EMENTA: ICMS. O IMPOSTO QUE ONEROU A ENTRADA DE
NITROGÊNIO LÍQUIDO UTILIZADO NO CONGELAMENTO DE PESCADO, OU SUAS CARNES, PODE
SER UTILIZADO COMO CRÉDITO, PARA COMPENSAR O IMPOSTO DEVIDO, DESDE QUE A SAÍDA
SUBSEQUENTE DO PRODUTO INDUSTRIALIZADO SEJA TRIBUTADA.
CONSULTA Nº: 24/2002
PROCESSO Nº: GR02
12556/01-7
01 - DA CONSULTA
A
consulente em epígrafe formula consulta sobre o direito a aproveitar crédito do
ICMS relativamente à aquisição de gás nitrogênio líquido para uso no processo
de industrialização do pescado.
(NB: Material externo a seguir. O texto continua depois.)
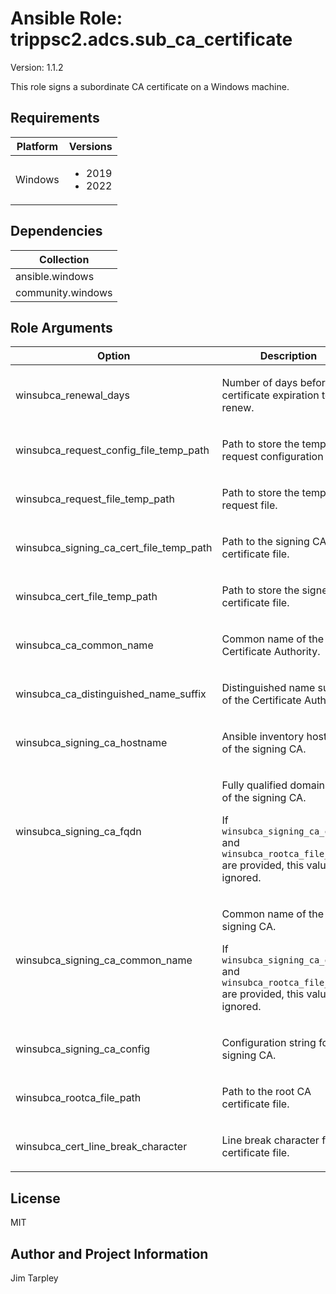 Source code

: <!-- BEGIN_ANSIBLE_DOCS -->

# Ansible Role: trippsc2.adcs.sub_ca_certificate
Version: 1.1.2

This role signs a subordinate CA certificate on a Windows machine.

## Requirements

| Platform | Versions |
| -------- | -------- |
| Windows | <ul><li>2019</li><li>2022</li></ul> |

## Dependencies

| Collection |
| ---------- |
| ansible.windows |
| community.windows |

## Role Arguments
|Option|Description|Type|Required|Choices|Default|
|---|---|---|---|---|---|
| winsubca_renewal_days | <p>Number of days before certificate expiration to renew.</p> | int | no |  | 30 |
| winsubca_request_config_file_temp_path | <p>Path to store the temporary request configuration file.</p> | path | no |  | C:\Windows\temp\cacert.inf |
| winsubca_request_file_temp_path | <p>Path to store the temporary request file.</p> | path | no |  | C:\Windows\temp\cacert.req |
| winsubca_signing_ca_cert_file_temp_path | <p>Path to the signing CA certificate file.</p> | path | no |  | C:\Windows\temp\signingcacert.crt |
| winsubca_cert_file_temp_path | <p>Path to store the signed certificate file.</p> | path | no |  | C:\Windows\temp\cacert.crt |
| winsubca_ca_common_name | <p>Common name of the Certificate Authority.</p> | str | yes |  |  |
| winsubca_ca_distinguished_name_suffix | <p>Distinguished name suffix of the Certificate Authority.</p> | str | yes |  |  |
| winsubca_signing_ca_hostname | <p>Ansible inventory hostname of the signing CA.</p> | str | yes |  |  |
| winsubca_signing_ca_fqdn | <p>Fully qualified domain name of the signing CA.</p><p>If `winsubca_signing_ca_config` and `winsubca_rootca_file_path` are provided, this value is ignored.</p> | str | no |  | {{ hostvars[winsubca_signing_ca_hostname].ansible_fqdn }} |
| winsubca_signing_ca_common_name | <p>Common name of the signing CA.</p><p>If `winsubca_signing_ca_config` and `winsubca_rootca_file_path` are provided, this value is ignored.</p> | str | no |  |  |
| winsubca_signing_ca_config | <p>Configuration string for the signing CA.</p> | str | no |  | {{ winsubca_signing_ca_fqdn }}\{{ winsubca_signing_ca_common_name }} |
| winsubca_rootca_file_path | <p>Path to the root CA certificate file.</p> | path | no |  | C:\Windows\system32\CertSrv\CertEnroll\{{ winsubca_signing_ca_fqdn }}_{{ winsubca_signing_ca_common_name }}.crt |
| winsubca_cert_line_break_character | <p>Line break character for the certificate file.</p> | str | no |  | \r\n |


## License
MIT

## Author and Project Information
Jim Tarpley
<!-- END_ANSIBLE_DOCS -->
O produto mencionado é utilizado como agente
congelante do pescado, aplicado através de um aparelho chamado "túnel de
congelamento". Acrescenta a
consulente:
"Cabe ressaltar ainda que o
nitrogênio líquido não faz parte do equipamento que produz a baixa temperatura,
até porque, como na descrição acima, podemos entender que neste processo
equipamento algum produz a baixa temperatura, e sim, em situação bastante
distinta, o gerador da baixa temperatura é a injeção do nitrogênio líquido,
sendo que o túnel de congelamento é apenas o meio físico onde se acondiciona o
produto (pescado) a ser industrializado durante o processo. Outra
característica que deve ser levada em conta é o fato de não haver reciclo do
nitrogênio líquido, sendo necessário a cada nova operação de congelamento a
utilização de novas quantidades."
02 - LEGISLAÇÃO APLICÁVEL
Constituição Federal, art. 155, §
2°, I e II;
Lei Complementar n° 87, de 13 de
setembro de 1996, arts. 19, 20, § 3°, e 21, II e III;
Lei n° 10.297, de 26 de dezembro
de 1996, arts. 21 a 30;
RICMS-SC, aprovado pelo Decreto
n° 2.870, de 27 de agosto de 2001, arts. 28 a 36.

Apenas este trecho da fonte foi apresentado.